Sunday, February 23, 2014

United For Coal? What About United For People and Safe Drinking Water?


Just one to three more weeks, and we might know if the water in southern West Virginia is safe to drink. Not one to three weeks till it’s safe to drink, but one to three weeks before we can determine if it MIGHT be safe.
            The poisonous spill of 4-methylcyclohexane methanol in the Elk River occurred on the ninth of January, over six weeks ago, and we might have to wait another three weeks before we can determine any amount of safety of this water. In the meantime we’ve had school closings and businesses straining to stay open.
            Back in 2012 an organization called United For Coal got turnout in the hundreds, perhaps thousands to “take a stand for coal” against an imaginary “war on coal” that was to be blamed on Barack Obama as he ran for reelection. Where are those people now? Do they not have any concern for themselves, their neighbors, and their children as they are denied basic drinkable water? Those folks lined highways carrying signs and wearing bright yellow T-shirts. A United For Coal website claims that our government, is committing, “Regional Genocide” in relation to Appalachia and the coal region. The site goes on to say, “They have summarily executed the entire coal industry thru (sic) overreaching environmental regulation.”

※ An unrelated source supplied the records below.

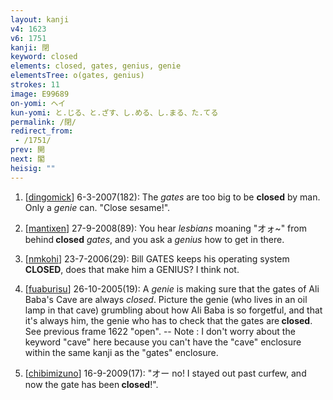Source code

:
 ```yaml
---
layout: kanji
v4: 1623
v6: 1751
kanji: 閉
keyword: closed
elements: closed, gates, genius, genie
elementsTree: o(gates, genius)
strokes: 11
image: E99689
on-yomi: ヘイ
kun-yomi: と.じる、と.ざす、し.める、し.まる、た.てる
permalink: /閉/
redirect_from:
 - /1751/
prev: 開
next: 閣
heisig: ""
---
```


1) [<a href="http://kanji.koohii.com/profile/dingomick">dingomick</a>] 6-3-2007(182): The <em>gates</em> are too big to be <strong>closed</strong> by man. Only a <em>genie</em> can. &quot;Close sesame!&quot;.

2) [<a href="http://kanji.koohii.com/profile/mantixen">mantixen</a>] 27-9-2008(89): You hear <em>lesbians</em> moaning &quot;オォ~&quot; from behind<strong> closed</strong> <em>gates</em>, and you ask a <em>genius</em> how to get in there.

3) [<a href="http://kanji.koohii.com/profile/nmkohi">nmkohi</a>] 23-7-2006(29): Bill GATES keeps his operating system<strong> CLOSED</strong>, does that make him a GENIUS? I think not.

4) [<a href="http://kanji.koohii.com/profile/fuaburisu">fuaburisu</a>] 26-10-2005(19): A <em>genie</em> is making sure that the gates of Ali Baba&#039;s Cave are always <em>closed</em>. Picture the genie (who lives in an oil lamp in that cave) grumbling about how Ali Baba is so forgetful, and that it&#039;s always him, the genie who has to check that the gates are<strong> closed</strong>. See previous frame 1622 &quot;open&quot;. -- Note : I don&#039;t worry about the keyword &quot;cave&quot; here because you can&#039;t have the &quot;cave&quot; enclosure within the same kanji as the &quot;gates&quot; enclosure.

5) [<a href="http://kanji.koohii.com/profile/chibimizuno">chibimizuno</a>] 16-9-2009(17): &quot;オー no! I stayed out past curfew, and now the gate has been<strong> closed</strong>!&quot;.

Line up, wear T-shirts, and wave flags for coal and Mitt Romney while your water gets poisoned


I try to avoid similar over-the-top rhetoric—like using the word genocide when I’m not talking about historical situations in Rwanda and Nazi Germany—as the United For Coal site does. But think about it for a while, what comes closer to genocide than poisoning drinking water for 300,000 people? Where are these protesters? Where are their signs and T-shirts? If you’re going to line up along highways and freeways and wave to supporters as they drive by and honk their horns, what does it take to motivate you? A 100-foot stream buffer rule as part of surface mining regulations, or not being able to bath for weeks on end and having to pick up plastic containers of water down at the shopping mall?